Le ragioni di una simile rappresentazione si ricollegano all’adesione del compositore tedesco alla corrente artistica espressionista. D’altronde l’espressionismo si sostanzia, per l’appunto, nell’esaltazione esasperata del lato emotivo della realtà. Ecco che in una tale contesto Hindemith pone l’accento sulla vera natura dell’uomo, preda dei suoi istinti, e sull’ipocrisia consistente nel celarli dietro l’apparenza di un vestito monastico.
L’opera, dalla durata assai contenuta (circa 25 minuti), viene rappresentata in lingua tedesca fortunatamente tradotta per gli spettatori tramite l’ausilio dei sopratitoli. Per quanto attiene alle interpreti la scena è retta principalmente da Tanja Kuhn (Susanna) e Anastasia Boldyreva (Clementia), le quali uniscono alla bella presenza anche spiccate doti canore, apprezzate dal pubblico cagliaritano.

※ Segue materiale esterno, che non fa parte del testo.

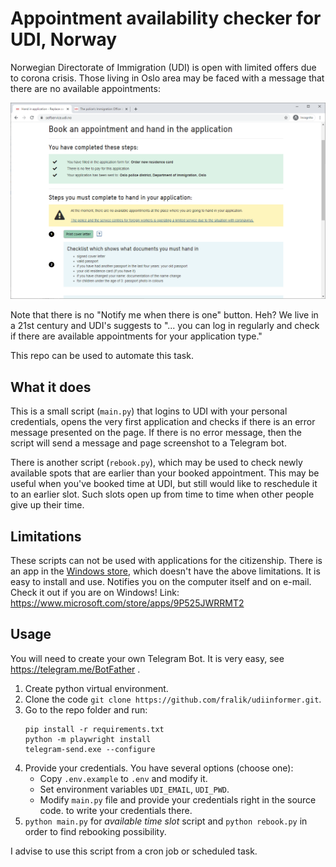 # Appointment availability checker for UDI, Norway

Norwegian Directorate of Immigration (UDI) is open with limited offers due to corona crisis.
Those living in Oslo area may be faced with a message that there are no available appointments:

![error](error.png)

Note that there is no "Notify me when there is one" button. Heh? We live in a 21st century and UDI's
suggests to "... you can log in regularly and check if there are available appointments for your application type."

This repo can be used to automate this task.

## What it does

This is a small script (`main.py`) that logins to UDI with your personal credentials, opens the very first
application and checks if there is an error message presented on the page. If there is no error message,
then the script will send a message and page screenshot to a Telegram bot.

There is another script (`rebook.py`), which may be used to check newly available spots that are earlier
than your booked appointment. This may be useful when you've booked time at UDI, but still would like
to reschedule it to an earlier slot. Such slots open up from time to time when other people give up their time.

## Limitations

These scripts can not be used with applications for the citizenship. There is an app in the 
[Windows store](https://www.microsoft.com/store/apps/9P525JWRRMT2), which doesn't have the above limitations. 
It is easy to install and use. Notifies you on the computer itself and on e-mail. Check it out if you are on 
Windows! Link: https://www.microsoft.com/store/apps/9P525JWRRMT2

## Usage

You will need to create your own Telegram Bot. It is very easy, see https://telegram.me/BotFather .

1. Create python virtual environment.
2. Clone the code `git clone https://github.com/fralik/udiinformer.git`.
3. Go to the repo folder and run:
   ```
   pip install -r requirements.txt
   python -m playwright install
   telegram-send.exe --configure
   ```
4. Provide your credentials. You have several options (choose one):
    * Copy `.env.example` to `.env` and modify it.
    * Set environment variables `UDI_EMAIL`, `UDI_PWD`.
     * Modify `main.py` file and provide your credentials right in the source code.
  to write your credentials there.
5. `python main.py` for *available time slot* script and `python rebook.py` in order to find rebooking possibility.

 I advise to use this script from a cron job or scheduled task.
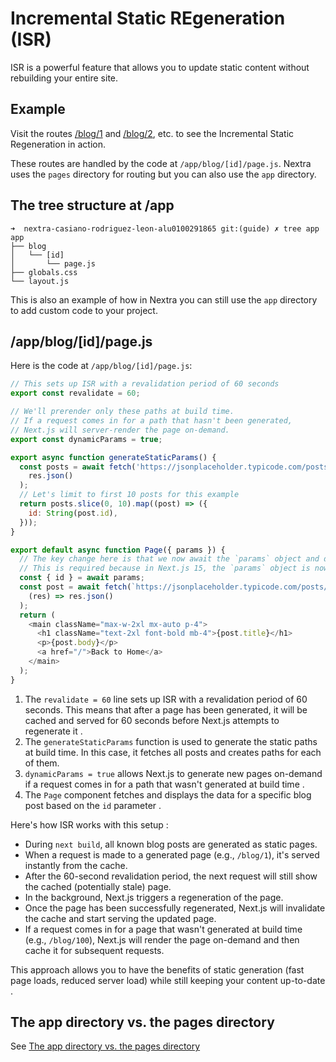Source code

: # Incremental Static REgeneration (ISR)

ISR is a powerful feature that allows you to update static content without rebuilding your entire site.

## Example

Visit the routes [/blog/1](https://nextra-casiano-rodriguez-leon-alu0100291865.vercel.app/blog/1) and [/blog/2](https://nextra-casiano-rodriguez-leon-alu0100291865.vercel.app/blog/2), etc. to see the Incremental Static Regeneration in action.

These routes are handled by the code at `/app/blog/[id]/page.js`. Nextra uses the `pages` directory for routing but you 
can also use the `app` directory. 

## The tree structure at /app

```
➜  nextra-casiano-rodriguez-leon-alu0100291865 git:(guide) ✗ tree app
app
├── blog
│   └── [id]
│       └── page.js
├── globals.css
└── layout.js
```

This is also an example of how in Nextra you can still use the `app` directory to add custom code to your project.

## /app/blog/[id]/page.js

Here is the code at `/app/blog/[id]/page.js`:

```js 
// This sets up ISR with a revalidation period of 60 seconds
export const revalidate = 60;

// We'll prerender only these paths at build time.
// If a request comes in for a path that hasn't been generated,
// Next.js will server-render the page on-demand.
export const dynamicParams = true;

export async function generateStaticParams() {
  const posts = await fetch('https://jsonplaceholder.typicode.com/posts').then((res) =>
    res.json()
  );
  // Let's limit to first 10 posts for this example
  return posts.slice(0, 10).map((post) => ({
    id: String(post.id),
  }));
}

export default async function Page({ params }) {
  // The key change here is that we now await the `params` object and destructure the `id` before using it in the fetch URL. 
  // This is required because in Next.js 15, the `params` object is now a Promise that needs to be resolved before accessing its properties
  const { id } = await params;
  const post = await fetch(`https://jsonplaceholder.typicode.com/posts/${id}`).then(
    (res) => res.json()
  );
  return (
    <main className="max-w-2xl mx-auto p-4">
      <h1 className="text-2xl font-bold mb-4">{post.title}</h1>
      <p>{post.body}</p>
      <a href="/">Back to Home</a>
    </main>
  );
}
```

1. The `revalidate = 60` line sets up ISR with a revalidation period of 60 seconds. 
This means that after a page has been generated, it will be cached and served for 60 seconds before Next.js attempts to regenerate it .
2. The `generateStaticParams` function is used to generate the static paths at build time. 
In this case, it fetches all posts and creates paths for each of them.
3. `dynamicParams = true` allows Next.js to generate new pages on-demand if a request comes in for a path 
that wasn't generated at build time .
4. The `Page` component fetches and displays the data for a specific blog post based on the `id` parameter .


Here's how ISR works with this setup :

- During `next build`, all known blog posts are generated as static pages.
- When a request is made to a generated page (e.g., `/blog/1`), it's served instantly from the cache.
- After the 60-second revalidation period, the next request will still show the cached (potentially stale) page.
- In the background, Next.js triggers a regeneration of the page.
- Once the page has been successfully regenerated, Next.js will invalidate the cache and start serving the updated page.
- If a request comes in for a page that wasn't generated at build time (e.g., `/blog/100`), Next.js will render the page on-demand and then cache it for subsequent requests.


This approach allows you to have the benefits of static generation 
(fast page loads, reduced server load) while still keeping your content up-to-date .

## The app directory vs. the pages directory

See [The app directory vs. the pages directory](/temas/web/nextjs/page-vs-app)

Venendo all’opera di Mascagni, la stessa è tratta dal racconto di Verga, contenuta nella raccolta “Vita dei Campi”, tuttavia il compositore italiano si discosta in parte dallo stile verista dello scrittore siciliano. Infatti, mentre quest’ultimo focalizza la sua attenzione sulle profonde differenze intercorrenti tra la realtà provinciale ed il mondo industrializzato dei grandi centri urbani, Mascagni valorizza la contesa d’amore tra Alfio e Turiddu, avvolgendola con un manto di tragicità, alla stessa stregua delle opere verdiane.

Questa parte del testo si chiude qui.